Une fois complétée l’exposition des six principes, des caractéristiques des techniques de conscience et de leur association à des niveaux de conscience et à des dimensions artistiques synthétisés, Bernard et Andrieu poursuivent avec une brève transition historique des arts médias aux arts numériques pour mieux situer la naissance des arts immersifs dont ils effectuent la genèse depuis les années 1960.
Puis ils élaborent sur la prépondérance de l’écran, l’insertion de l’art dans le corps et le retour haptique du corps qu’ils étoffent d’exemples d’œuvres des cinq dernières décennies. Parallèlement à cette évolution de l’art, la neurophysiologie a également évolué et même bien avant. À cet égard, « l’activation émersive de la conscience (p. 25) » fait l’objet d’un développement détaillé et fort intéressant, issu d’un chapitre inédit de la thèse de Bernard Andrieu, intitulée « Genèse et critique de la neurophilosophie ». (Andrieu, 1996)
De retour à l’art immersif, cette fois dans sa dimension d’osmose invasive entre autres dans la nature, Bernard et Andrieu écrivent :
« L’écologie immersive repose sur des expériences d’immersion incorporative au sens de Gordon Calleja pour qui l’incorporation dans l’immersion est comprise à la fois comme une assimilation de l’esprit dans l’immersion corporelle et comme un « embodiment » (Calleja, 2011, p. 33)
Les dernières pages de la section du Manifeste revisitent les degrés d’expérience d’immersion qui amplifient le rapport rétroactif entre œuvre et spectateur. Enfin, trois sections développent à nouveau les paramètres de l’interaction, de l’imsertion et de l’hybridation.
En deuxième partie, Bernard et Andrieu exposent un catalogue d’œuvres de 42 artistes représentatives de l’une ou l’autre des catégories topologiques ou de leur hybridation. Notons que chaque œuvre est accompagnée d’une photo en couleurs. Toutes, sauf deux, (re)présentent un ou des corps ou une partie du corps, membre ou visage.
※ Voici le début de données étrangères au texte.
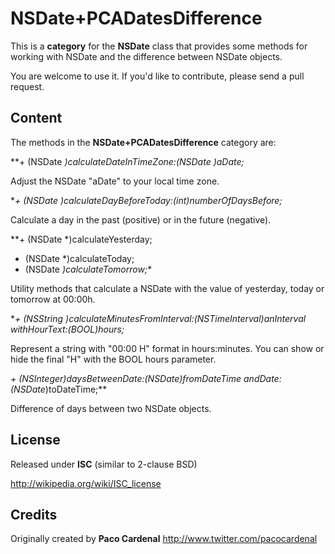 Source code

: # NSDate+PCADatesDifference

This is a **category** for the **NSDate** class that provides some methods for working with NSDate and the difference between NSDate objects.

You are welcome to use it. If you'd like to contribute, please send a pull request.

## Content

The methods in the **NSDate+PCADatesDifference** category are:

**+ (NSDate *)calculateDateInTimeZone:(NSDate *)aDate;**

Adjust the NSDate "aDate" to your local time zone.

**+ (NSDate *)calculateDayBeforeToday:(int)numberOfDaysBefore;**

Calculate a day in the past (positive) or in the future (negative).

**+ (NSDate *)calculateYesterday;
+ (NSDate *)calculateToday;
+ (NSDate *)calculateTomorrow;**

Utility methods that calculate a NSDate with the value of yesterday, today or tomorrow at 00:00h.

**+ (NSString *)calculateMinutesFromInterval:(NSTimeInterval)anInterval
                              withHourText:(BOOL)hours;**
                              
Represent a string with "00:00 H" format in hours:minutes. You can show or hide the final "H" with the BOOL hours parameter.

**+ (NSInteger)daysBetweenDate:(NSDate*)fromDateTime
                     andDate:(NSDate*)toDateTime;**
                     
Difference of days between two NSDate objects.

## License

Released under **ISC** (similar to 2-clause BSD)

http://wikipedia.org/wiki/ISC_license

## Credits

Originally created by **Paco Cardenal**
http://www.twitter.com/pacocardenal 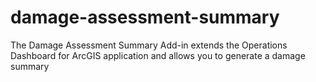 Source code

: # damage-assessment-summary
The Damage Assessment Summary Add-in extends the Operations Dashboard for ArcGIS application and allows you to generate a damage summary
Au bout du compte, ces deux ouvrages demeurent incontournables. Certains lecteurs pourront trouver un peu compliqué le recours aux nouvelles terminologies proposées par Andrieu et Bernard pour nommer des phénomènes encore peu explicités dans la littérature. Néanmoins, ces précisions et leurs néologismes raffinent grandement les conceptions de l’immersion, notamment en art actuel, et ses différentes déclinaisons internes ou externes au corps. Comme nous l’avons vu, la part émersive du corps aux prises avec l’une ou l’autre des trois catégories principales d’immersion, a le mérite de distinguer, sans toutefois effectuer de séparation, la part propre à l’activation du corps dans cet environnement qui l’écologise et qu’il écologise.
Bibliographie
– Andrieu, Bernard, Arts immersifs, dispositifs & expériences, Revue d’études esthétiques, Pau, Presses de l’Université de Pau et des pays de l’Adour, 2014, 492 p.
– Andrieu, Bernard, « Genèse et critique de la neurophilosophie », thèse de doctorat, Paris, Université Paris X, 1996, 960 f.
– Bernard, Anaïs et Bernard Andrieu, Manifeste des arts immersifs, Nancy, Presses Universitaires de Nancy, Éditions Universitaires de Lorraine, 2014, 138 p.
– Calleja, Gordon, 2011, In-Game: From Immersion to Incorporation, Cambridge, The MIT Press, p. 169.
– Grau, Olivier, Virtual Art, From Illusion to Immersion, Cambridge, The MIT Press, 2004, 430 p.